With this in mind, his recent claims in London regarding climate change can only be viewed as a betrayal of the bush by someone who has always seen themselves as a champion of our farming communities.
To stand up before an audience and suggest climate change was probably not real, and flippantly then say even if it was, it would probably be a good thing because the cold is more deadly than the heat is an insult to farmers across Australia’s cropping belt.
It’s a difficult thing to debunk the myriad myths presented in the speech, but let’s make a start.
Climate change is real, and we, through inland Australia are placed to cop some of the worst effects of this change.
Much of our cropping belt lies in areas defined internationally as semi-arid (less than 500mm annual rainfall).
Even small changes in weather patterns are felt keenly – yet what we have experienced since the late 1990s has been a seismic shift towards warmer conditions.
Forget the manipulation of data from those who either have a vested interest in convoluting the facts or are in abject denial. The records on the global scale are clear - of completed years, 2016 is the hottest on record from 2015 from 2014.
If that overwhelmingly obvious factoid was not enough look at the serious science into the matter. Bodies like NASA, the Bureau of Meteorology (BOM) and Britain’s Met Office are all unequivocal that climate change is real.
But sometimes, understandably, people need to see things happening in their own backyard, maybe there has been an exception to this pattern locally?
Quite to the contrary, the BOM has just issued a release stating Australia has just recorded its hottest September day on record, while last summer, with its 50 plus consecutive days of maximum temperatures above 35 in Moree will linger long in the memories of people in that region.

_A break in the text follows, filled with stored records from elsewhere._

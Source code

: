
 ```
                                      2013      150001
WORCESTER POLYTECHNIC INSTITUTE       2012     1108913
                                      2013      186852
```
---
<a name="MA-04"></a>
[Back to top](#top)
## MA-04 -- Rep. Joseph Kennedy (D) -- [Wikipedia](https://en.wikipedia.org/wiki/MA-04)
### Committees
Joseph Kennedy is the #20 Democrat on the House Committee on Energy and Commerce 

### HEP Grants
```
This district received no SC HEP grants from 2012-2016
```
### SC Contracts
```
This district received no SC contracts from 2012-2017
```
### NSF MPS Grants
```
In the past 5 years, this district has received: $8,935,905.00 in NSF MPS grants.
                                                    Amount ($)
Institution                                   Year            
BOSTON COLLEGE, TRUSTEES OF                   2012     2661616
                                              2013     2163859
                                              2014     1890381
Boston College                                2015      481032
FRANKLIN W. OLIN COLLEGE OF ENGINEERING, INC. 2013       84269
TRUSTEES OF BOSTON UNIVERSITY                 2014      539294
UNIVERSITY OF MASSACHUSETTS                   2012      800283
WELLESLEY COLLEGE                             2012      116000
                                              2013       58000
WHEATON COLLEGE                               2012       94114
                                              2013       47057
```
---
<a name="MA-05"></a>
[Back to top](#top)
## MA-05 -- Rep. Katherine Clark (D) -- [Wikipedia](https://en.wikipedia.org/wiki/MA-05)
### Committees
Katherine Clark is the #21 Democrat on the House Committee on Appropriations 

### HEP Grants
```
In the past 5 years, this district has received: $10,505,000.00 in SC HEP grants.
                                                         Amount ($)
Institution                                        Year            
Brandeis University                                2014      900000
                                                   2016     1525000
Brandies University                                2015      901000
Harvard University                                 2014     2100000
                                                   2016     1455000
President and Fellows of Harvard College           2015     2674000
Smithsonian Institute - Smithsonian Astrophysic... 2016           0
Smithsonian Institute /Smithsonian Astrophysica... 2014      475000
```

Over the past decade farmers have largely bitten the bullet faced with the unpalatable truth and started to alter their businesses to manage climate risk.
Even those who cling to hope that climate change is not a man-made phenomenon have voted with their wallets and started sowing crops earlier to adapt to a changing growing season environment.
Which brings us to the next point. How could anyone argue against this you may ask.
The answer lies in the current fad of picking an ideological team and sticking with it - the current phenomenon of ‘fake news’ and ‘alternative news’ makes it easier than ever for people to stick to their guns and find something, no matter how obscure.
Don’t want to believe in man-made climate change? Surf the web for a little-known paper on sun spots that cherry picks data to suit its case and then decry every other piece of information as a liberal conspiracy.
Barring islands nations such as Kiribati or the Seychelles, Australia is probably poised to feel the wrath of even a one degree rise in temperatures worse than anywhere.
Yes, there will be cycles within this and we will have wet and cold periods, but the trendline is moving inexorably in one direction, and its not good news for Aussie farmers.
This is where Mr Abbott’s actions are so disappointing. Instead of climate change becoming the bilateral issue it so needs to be, with the point of difference among the parties the methods to best deal with it, while still maintaining a vibrant economy, instead we are dragged backwards.
Here we are, some 15 years after the first wave of the Millenium Drought knocked farmers for six, and we are still in a situation where the very existence of climate change is being debated, hijacked by a conservative faction looking for a rallying cry.
There’s no harm in debating Australia’s actions to combat the problem, with a thorough canvassing of options ranging from a hardline cut in emissions to the stance that as a miniscule player on the world stage that any such moves would be largely tokenistic.
What there can’t be, however, is influential members of Parliament taking an issue so critical to our rural communities and using it as political point of difference.